She sighed. “Brick, you just can't have thatch around a turpentine still. It catches fire too easily. I don't know why this place hasn't burned down years ago, but I'll bet it's been here for ages. I don't understand it.”

“Maybe it's not real thatch,” he said.

The idea seemed to startle her. The roof was low, and by standing on her tiptoes she was able to reach up and grasp a few pieces of the overhanging straw. They refused to break, and she was forced at last to get her knife and cut off a piece.

“What d'you know!” she exclaimed. “It's not straw after all. It's imitation thatch—plastic!”

The roof, she found, was covered with bundles of little plastic tubes. The tubes seemed to be filled with a powdery substance.

“Well!” Nurse Jackson said at last. “I think I've figured it out. We're on a millionaire's estate. He wanted everything to be picturesque, with thatched roofs and all, but he used plastic thatch so it would be safe.”

It seemed to Brick that the plastic tubes had another purpose more important than just being pretty, but at the moment he couldn't think what it was.

“If this is on an estate,” he said, “why isn't there a road so you can drive here in a car?”

“Oh, the owner of a place like this would probably come by helicopter. He could land anywhere arqund on the meadow.”

Brick felt doubtful. “I wouldn't think a millionaire would want to bother with anything like a turpentine still. And why isn't there a lock on that big door back there? I mean, that place has been there a long time, and a lot of things in it must be valuable.
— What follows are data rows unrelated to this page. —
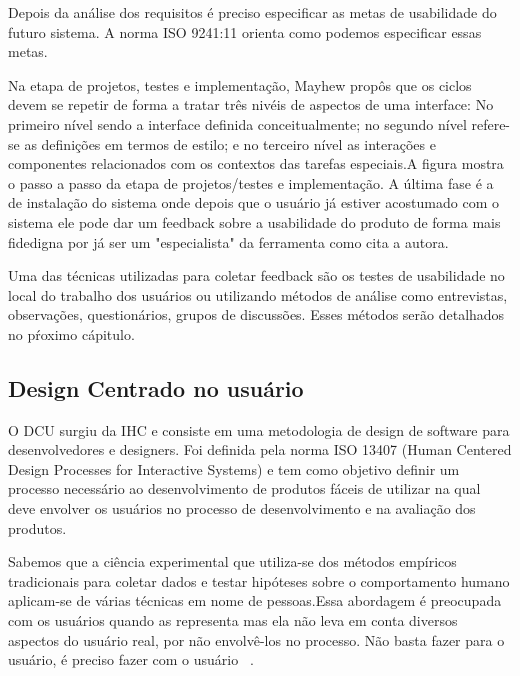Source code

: 
	Depois da análise dos requisitos é preciso especificar as metas de usabilidade do futuro sistema. A norma ISO 9241:11 orienta como podemos especificar essas metas.


	Na etapa de projetos, testes e implementação, Mayhew propôs que os ciclos devem se repetir de forma a tratar três nivéis de aspectos de uma interface: No primeiro nível sendo a interface definida conceitualmente; no segundo nível refere-se as definições em termos de estilo; e no terceiro nível as interações e componentes relacionados com os contextos das tarefas especiais.A figura mostra o passo a passo da etapa de projetos/testes e implementação.
	A última fase é a de instalação do sistema onde depois que o usuário já estiver acostumado com o sistema ele pode dar um feedback sobre a usabilidade do produto de forma mais fidedigna por já ser um "especialista" da ferramenta como cita a autora. 


	Uma das técnicas utilizadas para coletar feedback são os testes de usabilidade no local do trabalho dos usuários ou utilizando métodos de análise como entrevistas, observações, questionários, grupos de discussões. Esses métodos serão detalhados no pŕoximo cápitulo.


\subsection{Design Centrado no usuário}

O DCU surgiu da IHC e consiste em uma metodologia de design de software para desenvolvedores e designers. Foi definida pela norma ISO 13407 (Human Centered Design Processes for Interactive Systems) e tem como objetivo definir um processo necessário ao desenvolvimento de produtos fáceis de utilizar na qual deve envolver os usuários no processo de desenvolvimento e na avaliação dos produtos.

Sabemos que a ciência experimental que utiliza-se dos métodos empíricos tradicionais para coletar dados e testar hipóteses sobre o comportamento humano aplicam-se de várias técnicas em nome de pessoas.Essa abordagem é preocupada com os usuários quando as representa mas ela não leva em conta diversos aspectos do usuário real, por não envolvê-los no processo. Não basta fazer para o usuário, é preciso fazer com o usuário ~\cite{eason1995}.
Why haven't they been stolen?”

“That sort of bugged me too,” Nurse Jackson admitted. “Take those blankets I found in the chest. All handwoven, the finest things I've ever seen. If they were mine, I'd sure keep 'em under lock and key. But there they are. Anybody can walk right in and walk right out with 'em. So I figure we're in the middle of a huge estate, thousands of acres, maybe, with a steel fence all around it and guards to watch over it.” She hesitated, then added, “The only thing I
can't
figure is the difference in time and in season—that is, if we're in the South, like I think we are.”

“You still believe we're in Alabama?”

“Well, it could be Mississippi, Georgia, or somewhere in the Carolinas or Virginia.” Suddenly she pointed. “See that tree yonder? That's a sassafras. I know, because when I was a little girl I used to dig the roots of one of those trees so we could make tea. Brick, the
only
place you'll find a sassafras tree is in America. It's the same with those big pines behind us. They're what we call yellow pines, and the only place they grow is in the South. You see? So we're bound to be in one of the states I mentioned. But why is the time different?”
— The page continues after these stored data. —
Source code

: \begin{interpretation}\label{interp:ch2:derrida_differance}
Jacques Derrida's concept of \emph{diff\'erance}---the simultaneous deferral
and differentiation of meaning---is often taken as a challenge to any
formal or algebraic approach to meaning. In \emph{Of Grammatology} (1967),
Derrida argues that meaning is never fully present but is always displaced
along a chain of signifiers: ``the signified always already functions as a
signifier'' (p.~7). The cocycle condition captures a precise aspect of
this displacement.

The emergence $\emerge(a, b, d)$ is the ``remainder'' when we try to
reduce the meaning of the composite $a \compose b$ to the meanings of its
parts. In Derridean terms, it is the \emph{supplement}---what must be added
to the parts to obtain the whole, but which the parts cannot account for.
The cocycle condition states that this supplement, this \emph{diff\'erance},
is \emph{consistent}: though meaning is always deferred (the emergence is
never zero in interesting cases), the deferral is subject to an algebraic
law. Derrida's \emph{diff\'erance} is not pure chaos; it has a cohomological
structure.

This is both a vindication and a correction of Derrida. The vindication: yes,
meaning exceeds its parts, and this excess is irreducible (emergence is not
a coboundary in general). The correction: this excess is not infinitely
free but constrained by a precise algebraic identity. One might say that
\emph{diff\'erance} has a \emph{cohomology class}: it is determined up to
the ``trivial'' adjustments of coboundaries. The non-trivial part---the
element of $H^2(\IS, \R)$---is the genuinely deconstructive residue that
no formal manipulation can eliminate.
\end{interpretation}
“It could be because we teleported here,” he said, and began explaining the theory that had come to him during the night. But somehow, as he told it in the bright light of day, the theory didn't sound so hot. Nurse Jackson listened to it politely, but seemed far from convinced. “Anyhow,” he finished lamely, “I'm sure time has something to do with it.”
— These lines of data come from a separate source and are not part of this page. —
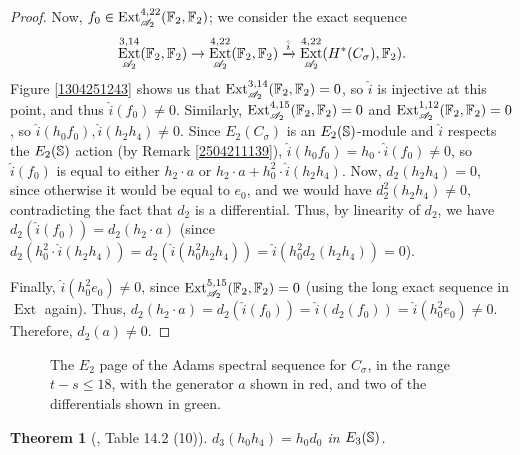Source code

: \documentclass[11pt, titlepage]{article} %
\def\bb{\ensuremath\mathbb}
\def\A{\ensuremath{\mathscr{A}_2}}
\DeclareMathOperator{\Ext}{Ext}
\numberwithin{equation}{subsection}
\theoremstyle{plain}
\newtheorem{theorem}{Theorem}[subsection]
\theoremstyle{definition}
\begin{document}
\begin{proof}
Now, \(f_0\in \Ext_{\A}^{4,22}(\bb{F}_2, \bb{F}_2)\); we consider the exact sequence
\[\Ext_{\A}^{3,14}(\bb{F}_2, \bb{F}_2)\to \Ext_{\A}^{4,22}(\bb{F}_2, \bb{F}_2) \xrightarrow{\hat i} \Ext_{\A}^{4,22}(H^*(C_\sigma), \bb{F}_2).\]
Figure \ref{1304251243} shows us that \(\Ext_{\A}^{3,14}(\bb{F}_2, \bb{F}_2)=0\), so \(\hat i\) is injective at this point, and thus \(\hat i(f_0)\neq 0\). Similarly, \(\Ext_{\A}^{4,15}(\bb{F}_2, \bb{F}_2)=0\) and \(\Ext_{\A}^{1,12}(\bb{F}_2, \bb{F}_2)=0\), so \(\hat i(h_0f_0), \hat i(h_2h_4)\neq 0\). Since \(E_2(C_\sigma)\) is an \(E_2(\bb{S})\)-module and \(\hat i\) respects the \(E_2(\bb{S})\) action (by Remark \ref{2504211139}), \(\hat i(h_0f_0)=h_0\cdot\hat i(f_0)\neq 0\), so \(\hat i(f_0)\) is equal to either \(h_2\cdot a\) or \(h_2\cdot a+h_0^2\cdot\hat{i}(h_2h_4)\). Now, \(d_2(h_2h_4)=0\), since otherwise it would be equal to \(e_0\), and we would have \(d_2^2(h_2h_4)\neq 0\), contradicting the fact that \(d_2\) is a differential. Thus, by linearity of \(d_2\), we have \(d_2(\hat i(f_0))=d_2(h_2\cdot a)\) (since \(d_2(h_0^2\cdot\hat i (h_2h_4))=d_2(\hat i(h_0^2h_2h_4))=\hat i(h_0^2d_2(h_2h_4))=0\)).

Finally, \(\hat i(h_0^2e_0)\neq 0\), since \(\Ext_{\A}^{5,15}(\bb{F}_2, \bb{F}_2)=0\) (using the long exact sequence in \(\Ext\) again). Thus, \(d_2(h_2\cdot a)=
d_2(\hat i(f_0))=\hat i(d_2(f_0))=\hat i(h_0^2e_0)\neq 0\). Therefore, \(d_2(a)\neq 0\).
\end{proof}

\begin{figure}
\centering

\caption{The \(E_2\) page of the Adams spectral sequence for \(C_\sigma\), in the range \(t-s\leq 18\), with the generator \(a\) shown in red, and two of the differentials shown in green.}
\label{2504131812}
\end{figure}

\begin{theorem}[{\autocite{rognes2}, Table 14.2 (10)}]
\(d_3(h_0h_4)=h_0d_0\) in \(E_3(\bb{S})\).
\end{theorem}
\end{document}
She chuckled. “Of course it has. That's what's really got us bugged.” She glanced at her wristwatch, gasped, then studied the sun and looked at her watch again. “Speaking of time, my watch is acting crazy. The sun tells me it's only about ten in the morning, but the watch says it's past noon. It's gained all of two hours since we've been here. Do you s'pose teleporting did that to it?”

“It must have. Look what it did to us!”

His eye was suddenly attracted by a carved wooden disc on a post. He went over and turned it, and was rewarded by a bright glow of light from the rafters above.

As he stared at it, Nurse Jackson said, “That's funny. There's no power line coming in here. But maybe there's an underground one leading from the bunkhouse.”

“That must be it,” he agreed, as he turned off the light. “Say, that gives me an idea. If we can't find a road anywhere, then all we have to do is to follow the power line that comes into the place, and it'll lead us to people.”

She nodded slowly. “And we may have to locate some people soon, Brick. It all depends on how much food we can find. It takes an awful lot when there are six mouths to feed. That dried stuff won't last long, and we can't live off dandelion greens. Some of you need meat—especially Princess and Charlie Pill.”

“Maybe I can kill a deer with the crossbow.”

She looked at him sharply. “I doubt if Princess would eat it if you did. But we'll see. If we don't locate a road in the next day or two, I think we'd better plan to follow the power line and see where it goes.”

Before moving on, she borrowed his adze and dug some of the roots of the sassafras tree and put them in her basket. Later, near some monstrous oaks at the lower end of the meadow, she found a curious brown mushroom, pitted and crinkled, that started them upon an eager search that lasted into the afternoon. His legs had nearly given out now, and to save them for the walk back to the bunkhouse he did his searching on hands and knees. The pitted mushroom, he learned, was a morel. It appeared only in the spring, and they were lucky to find a spot where so many of them had been overlooked by the deer.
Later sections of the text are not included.